Die Erwachsenenbildung hat aber auch den Hochschulen etwas zu bieten. Diese Diskussion wurde in der Schweiz bisher nicht geführt. Reflexionen zum Verhältnis zwischen Universitäten und der Erwachsenenbildung in anderen Ländern zeigen, welche Impulse die Erwachsenenbildung den Hochschulen geben kann, wenn beide Akteure zu einem Dialog über das Verhältnis von Wissenschaft und Praxis bereit sind (vgl. Egger 2016). Wie Egger festhält, haben sich die Hochschulen bisher noch gar nicht mit der Frage befasst, inwiefern wissenschaftliche Weiterbildung spezifische, die hochschuldidaktische Qualifikation ergänzende Kompetenzen erfordert, um erwachsenengerechte und lebensbegleitende Weiterbildung anzubieten. Wie der Autor weiter anmerkt, gehen Hochschullehrerinnen und -lehrer in der Regel davon aus, dass sie die spezifischen Kompetenzen für die Erwachsenenbildung bereits besitzen, obwohl ihnen oft weiterbildungsrelevante Kompetenzen fehlen. Egger nennt hier insbesondere die »weiterbildungsaktiven Momente, die oft jenseits von Standardsituationen liegen, wie Wissen an lebens- und berufsspezifische Kontexte anschlussfähig gemacht wird, welche Widersprüchlichkeiten biografisch bedeutsames Lernen durchziehen oder welch große Rolle die Lernatmosphäre spielt – alles Elemente, die in der Erwachsenenbildung wesentlich sind« (Egger 2016, S. 05-4).

Aufgrund dieser Reflexion zieht Egger den Schluss, dass die Organisation berufsbegleitender Studiengänge an Hochschulen eine »prinzipiell andere methodische Planung und ein teilnehmerInnenorientiertes Lernverständnis [erfordert], das der grundständigen Lehre auch nicht abträglich wäre, in der Weiterbildung aber unbedingt gefordert ist. Eine schlichte Ausdehnung universitärer ›Beschulung‹ ohne eine gleichzeitige Veränderung der Rahmenbedingungen und der Qualität der Lehr- und Lernprozesse kann den Prinzipien lebensbegleitender Weiterbildungsprozesse nicht entsprechen« (Egger 2016).

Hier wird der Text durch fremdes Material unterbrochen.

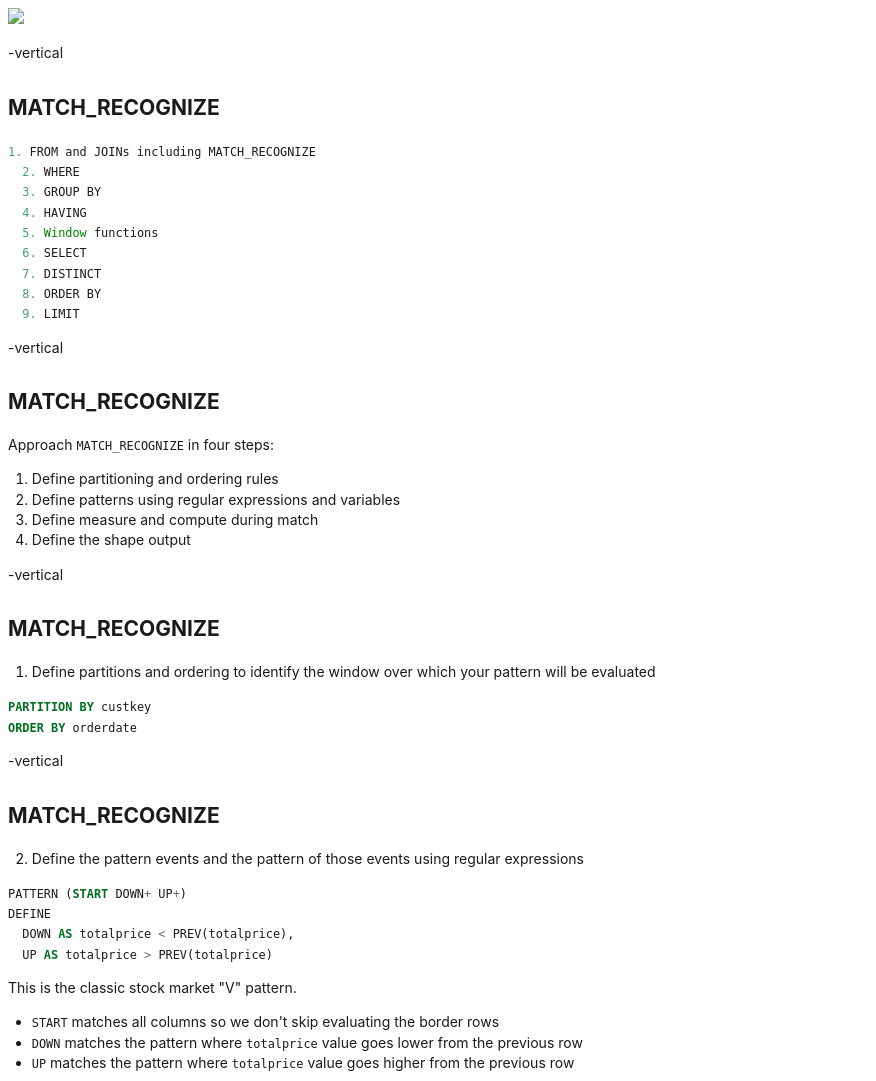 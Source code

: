 ![](images/doordash-stock.png) 

-vertical
## MATCH_RECOGNIZE

```java
1. FROM and JOINs including MATCH_RECOGNIZE
  2. WHERE
  3. GROUP BY
  4. HAVING
  5. Window functions
  6. SELECT
  7. DISTINCT
  8. ORDER BY
  9. LIMIT
```

-vertical
## MATCH_RECOGNIZE

Approach `MATCH_RECOGNIZE` in four steps:

1. Define partitioning and ordering rules 
1. Define patterns using regular expressions and variables 
1. Define measure and compute during match 
1. Define the shape output 

-vertical

## MATCH_RECOGNIZE
1. Define partitions and ordering to identify the window over which your pattern will be evaluated

```sql
PARTITION BY custkey
ORDER BY orderdate
```

-vertical
## MATCH_RECOGNIZE

2. Define the pattern events and the pattern of those events using regular expressions 

```sql
PATTERN (START DOWN+ UP+)
DEFINE
  DOWN AS totalprice < PREV(totalprice),
  UP AS totalprice > PREV(totalprice)
```

This is the classic stock market "V" pattern. 
* `START` matches all columns so we don't skip evaluating the border rows
* `DOWN` matches the pattern where `totalprice` value goes lower from the previous row
* `UP` matches the pattern where `totalprice` value goes higher from the previous row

Die Hochschulen könnten bei ihren Weiterbildungsangeboten (aber auch im grundständigen Studium, vgl. das Interview mit Arnold und Hanft in diesem Band sowie Zimmermann & Zellweger 2012) also durchaus von methodisch-didaktischen Ansätzen und Erfahrungen der Erwachsenenbildung profitieren, insbesondere von der im Weiterbildungsbereich wichtigen Teilnehmerorientierung.

Ein weiterer Ansatz für die stärkere Zusammenarbeit zwischen Hochschulen und nicht-universitärem Weiterbildungsbereich wären Verbundprojekte. Mit gemeinsamen Programmen für unterschiedliche Zielgruppen könnte das lebensbegleitende Lernen dynamischer und erwachsenengerechter gestaltet werden, zum Beispiel auf Gebieten wie der Klimaforschung.

Der Nutzen einer verstärkten Zusammenarbeit ist selbstverständlich gegenseitig. Aufseiten der Weiterbildungsanbieter mangelt es oft an theoretischen Bezügen und an spezifischem Wissen, das mit bestehenden teilnehmerorientierten Programmen verbunden werden könnte. In Zürich findet dies beispielsweise durch die intensive Zusammenarbeit zwischen Universität und Volkshochschule statt. Diese Form der Kooperation ist im Weiterbildungsbereich jedoch selten.